Arabic transcription(s)
- • Arabic: خلة الحداد
- • Latin: Khallet al-Haddad (official)
- Khallet al-Haddad Location of Khallet al-Haddad within Palestine
- Coordinates: 31°39′26″N 35°11′25″E﻿ / ﻿31.65722°N 35.19028°E
- State: State of Palestine
- Governorate: Bethlehem

Government
- • Type: Village council

Population (2017)
- • Total: 507

= Khallet al-Haddad =

Khallet al-Haddad is a Palestinian village located 5.5 km south of Bethlehem. The village is in the Bethlehem Governorate in the southern West Bank. It is bordered to the east by the town of Teqoa, to the north by the town of Jannatah, to the west by the village of Al-Ma'sara, and to the south by the lands of the town of Teqoa. The area of the village is about 1,742 dunums, including 1,678 arable lands and 24 residential areas.

There is one mosque in the village, which is the Mosque of the Pious. It contains a site called Sada Bishr, and the Al-Sawafeer Canal for collecting water, which existed from the time of the Romans.

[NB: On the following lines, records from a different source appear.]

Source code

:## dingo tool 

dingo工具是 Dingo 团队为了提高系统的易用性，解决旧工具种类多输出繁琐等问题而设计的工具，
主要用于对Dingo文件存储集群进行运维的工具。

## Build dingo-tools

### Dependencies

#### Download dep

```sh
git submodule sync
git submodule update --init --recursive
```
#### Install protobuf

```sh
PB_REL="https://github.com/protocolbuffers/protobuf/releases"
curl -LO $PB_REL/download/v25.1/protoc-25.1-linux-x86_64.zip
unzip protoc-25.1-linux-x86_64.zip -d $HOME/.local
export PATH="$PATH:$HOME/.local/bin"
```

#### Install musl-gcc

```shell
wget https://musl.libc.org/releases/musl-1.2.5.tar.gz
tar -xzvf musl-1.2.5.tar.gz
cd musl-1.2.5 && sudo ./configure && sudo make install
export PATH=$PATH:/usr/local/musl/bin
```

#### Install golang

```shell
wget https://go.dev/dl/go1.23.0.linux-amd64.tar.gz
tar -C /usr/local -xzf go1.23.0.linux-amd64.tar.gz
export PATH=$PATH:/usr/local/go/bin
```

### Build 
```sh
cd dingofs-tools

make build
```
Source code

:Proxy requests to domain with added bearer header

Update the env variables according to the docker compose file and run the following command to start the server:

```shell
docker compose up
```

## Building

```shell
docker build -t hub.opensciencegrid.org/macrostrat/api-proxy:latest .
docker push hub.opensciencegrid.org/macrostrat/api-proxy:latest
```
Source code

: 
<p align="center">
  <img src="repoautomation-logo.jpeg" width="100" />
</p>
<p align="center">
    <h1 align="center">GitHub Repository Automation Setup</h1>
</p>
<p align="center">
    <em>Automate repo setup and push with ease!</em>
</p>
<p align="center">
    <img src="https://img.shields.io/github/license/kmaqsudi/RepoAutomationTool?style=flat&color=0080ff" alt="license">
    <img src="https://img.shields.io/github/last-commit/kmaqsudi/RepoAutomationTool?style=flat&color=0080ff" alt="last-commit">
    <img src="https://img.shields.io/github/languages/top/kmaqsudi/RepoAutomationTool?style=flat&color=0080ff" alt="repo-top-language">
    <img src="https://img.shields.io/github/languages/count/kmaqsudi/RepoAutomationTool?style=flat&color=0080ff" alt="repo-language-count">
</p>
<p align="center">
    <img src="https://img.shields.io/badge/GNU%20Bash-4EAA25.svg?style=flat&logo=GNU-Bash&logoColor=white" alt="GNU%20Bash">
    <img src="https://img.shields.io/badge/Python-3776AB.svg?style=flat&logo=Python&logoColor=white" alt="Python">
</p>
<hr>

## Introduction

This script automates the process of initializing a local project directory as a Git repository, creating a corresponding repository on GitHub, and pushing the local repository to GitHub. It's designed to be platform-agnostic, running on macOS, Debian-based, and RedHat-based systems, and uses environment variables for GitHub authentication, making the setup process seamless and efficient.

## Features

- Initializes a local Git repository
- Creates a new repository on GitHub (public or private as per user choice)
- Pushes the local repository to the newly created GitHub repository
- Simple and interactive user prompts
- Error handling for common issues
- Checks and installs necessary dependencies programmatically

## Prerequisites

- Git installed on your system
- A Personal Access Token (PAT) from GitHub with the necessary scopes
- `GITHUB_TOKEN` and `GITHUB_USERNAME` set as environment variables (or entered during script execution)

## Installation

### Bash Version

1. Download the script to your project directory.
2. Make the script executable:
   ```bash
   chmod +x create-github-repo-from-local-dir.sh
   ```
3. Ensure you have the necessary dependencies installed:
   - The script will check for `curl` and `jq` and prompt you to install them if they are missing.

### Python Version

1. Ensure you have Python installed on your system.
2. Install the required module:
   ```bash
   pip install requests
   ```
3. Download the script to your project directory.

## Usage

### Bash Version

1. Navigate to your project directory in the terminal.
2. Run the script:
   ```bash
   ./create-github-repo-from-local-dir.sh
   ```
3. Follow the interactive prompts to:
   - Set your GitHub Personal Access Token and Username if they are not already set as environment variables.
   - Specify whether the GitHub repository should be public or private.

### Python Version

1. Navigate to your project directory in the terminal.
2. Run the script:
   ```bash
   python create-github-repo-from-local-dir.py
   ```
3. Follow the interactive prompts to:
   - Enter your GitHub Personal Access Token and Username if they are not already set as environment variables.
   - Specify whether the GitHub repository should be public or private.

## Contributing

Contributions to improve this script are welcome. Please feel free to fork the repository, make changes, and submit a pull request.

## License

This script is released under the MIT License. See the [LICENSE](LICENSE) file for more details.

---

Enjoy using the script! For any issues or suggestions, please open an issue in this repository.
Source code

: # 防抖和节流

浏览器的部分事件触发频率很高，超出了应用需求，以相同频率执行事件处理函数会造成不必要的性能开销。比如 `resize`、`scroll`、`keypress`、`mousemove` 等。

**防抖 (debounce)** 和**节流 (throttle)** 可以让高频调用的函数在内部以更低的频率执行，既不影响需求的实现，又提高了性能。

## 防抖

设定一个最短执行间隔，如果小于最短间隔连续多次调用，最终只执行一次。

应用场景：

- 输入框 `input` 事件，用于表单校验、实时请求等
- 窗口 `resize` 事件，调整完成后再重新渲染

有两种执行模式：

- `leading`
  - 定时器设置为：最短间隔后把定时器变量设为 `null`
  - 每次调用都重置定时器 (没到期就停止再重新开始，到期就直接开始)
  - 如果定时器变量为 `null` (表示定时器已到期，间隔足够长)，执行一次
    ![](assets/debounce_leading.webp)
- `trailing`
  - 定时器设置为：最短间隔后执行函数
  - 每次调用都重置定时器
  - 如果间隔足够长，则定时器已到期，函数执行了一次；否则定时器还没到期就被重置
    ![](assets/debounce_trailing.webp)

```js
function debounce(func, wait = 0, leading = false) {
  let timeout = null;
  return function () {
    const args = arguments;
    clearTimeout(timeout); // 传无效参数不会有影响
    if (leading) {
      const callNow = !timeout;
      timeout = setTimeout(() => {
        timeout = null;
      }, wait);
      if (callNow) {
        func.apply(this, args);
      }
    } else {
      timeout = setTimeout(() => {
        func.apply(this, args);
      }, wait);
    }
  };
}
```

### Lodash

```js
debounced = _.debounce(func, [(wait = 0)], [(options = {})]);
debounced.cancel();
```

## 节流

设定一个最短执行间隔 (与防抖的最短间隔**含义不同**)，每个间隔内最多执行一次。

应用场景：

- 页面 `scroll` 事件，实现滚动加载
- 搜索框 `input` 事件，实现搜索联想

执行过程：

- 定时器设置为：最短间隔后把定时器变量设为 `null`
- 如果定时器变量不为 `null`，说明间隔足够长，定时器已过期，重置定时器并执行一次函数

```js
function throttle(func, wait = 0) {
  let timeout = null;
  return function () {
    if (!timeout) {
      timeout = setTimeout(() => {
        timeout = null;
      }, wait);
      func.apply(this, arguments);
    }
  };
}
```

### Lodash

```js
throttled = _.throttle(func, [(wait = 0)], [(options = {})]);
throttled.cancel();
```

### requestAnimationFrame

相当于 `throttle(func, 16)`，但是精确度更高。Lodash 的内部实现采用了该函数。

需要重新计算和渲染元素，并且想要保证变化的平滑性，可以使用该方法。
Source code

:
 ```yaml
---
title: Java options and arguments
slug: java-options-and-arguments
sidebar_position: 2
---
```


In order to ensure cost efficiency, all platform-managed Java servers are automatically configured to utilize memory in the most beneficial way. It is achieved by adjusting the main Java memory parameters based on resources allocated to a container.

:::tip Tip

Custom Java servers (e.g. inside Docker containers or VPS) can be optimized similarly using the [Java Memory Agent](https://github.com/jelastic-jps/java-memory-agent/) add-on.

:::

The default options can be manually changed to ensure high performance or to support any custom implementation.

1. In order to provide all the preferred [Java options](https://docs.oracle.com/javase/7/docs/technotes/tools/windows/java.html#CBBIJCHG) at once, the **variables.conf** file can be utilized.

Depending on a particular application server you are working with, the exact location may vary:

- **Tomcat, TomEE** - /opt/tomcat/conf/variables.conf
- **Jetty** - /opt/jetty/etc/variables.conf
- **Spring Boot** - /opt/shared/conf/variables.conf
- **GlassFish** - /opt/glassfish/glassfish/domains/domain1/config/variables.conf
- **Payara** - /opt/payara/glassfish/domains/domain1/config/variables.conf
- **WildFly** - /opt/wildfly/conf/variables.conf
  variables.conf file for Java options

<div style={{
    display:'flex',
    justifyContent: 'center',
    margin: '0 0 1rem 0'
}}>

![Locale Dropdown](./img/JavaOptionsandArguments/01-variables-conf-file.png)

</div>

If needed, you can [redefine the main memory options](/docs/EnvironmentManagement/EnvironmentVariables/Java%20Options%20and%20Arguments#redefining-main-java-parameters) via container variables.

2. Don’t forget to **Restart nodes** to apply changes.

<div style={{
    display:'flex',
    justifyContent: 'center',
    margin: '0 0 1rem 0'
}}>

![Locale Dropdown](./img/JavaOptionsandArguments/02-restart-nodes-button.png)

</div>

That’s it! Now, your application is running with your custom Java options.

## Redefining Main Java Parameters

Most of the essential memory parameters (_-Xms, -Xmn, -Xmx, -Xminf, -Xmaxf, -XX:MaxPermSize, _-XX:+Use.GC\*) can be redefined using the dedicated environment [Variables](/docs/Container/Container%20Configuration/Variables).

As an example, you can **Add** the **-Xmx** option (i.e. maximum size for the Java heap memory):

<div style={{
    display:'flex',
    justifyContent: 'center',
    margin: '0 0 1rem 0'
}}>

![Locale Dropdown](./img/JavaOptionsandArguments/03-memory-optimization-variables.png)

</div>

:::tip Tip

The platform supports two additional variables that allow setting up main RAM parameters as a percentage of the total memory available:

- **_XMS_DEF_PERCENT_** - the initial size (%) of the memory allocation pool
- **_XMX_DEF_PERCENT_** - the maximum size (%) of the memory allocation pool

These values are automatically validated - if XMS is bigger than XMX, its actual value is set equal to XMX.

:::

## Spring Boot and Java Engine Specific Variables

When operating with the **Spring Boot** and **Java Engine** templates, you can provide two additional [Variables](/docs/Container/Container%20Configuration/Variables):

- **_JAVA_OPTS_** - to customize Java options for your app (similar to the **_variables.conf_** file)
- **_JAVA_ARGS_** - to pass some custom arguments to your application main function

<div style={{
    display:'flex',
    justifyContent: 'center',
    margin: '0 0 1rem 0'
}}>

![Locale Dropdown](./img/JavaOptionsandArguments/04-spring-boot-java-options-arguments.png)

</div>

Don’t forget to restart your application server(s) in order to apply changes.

The village contains a basic school consisting of nine grades (1–9), and this school was named after the village.

==History==
Khallet al-Haddad was given this name, after a person who previously worked as a blacksmith, and who used to come from the city to this area every year to make shoes for horses and mules there, so the village was named by this name. The founding of the village dates back to 1953, and the origin of the village's population goes back to nomadic Bedouins.

==Geography==
===Climate===
Khallet al-Haddad is located 834 m above sea level, the average annual rainfall is about 525 mm, the average temperature reaches 16.2 degrees Celsius, and the average relative humidity is about 61%.

===Demographics===
According to the Palestinian Central Bureau of Statistics, the village had a population of 507 in 2017., up from 407 in the 2007 census, including 220 males and 187 females. The village's population consists of several families, including: Mustafa, Musa, Hassan, Hajjaj, and Khalaf.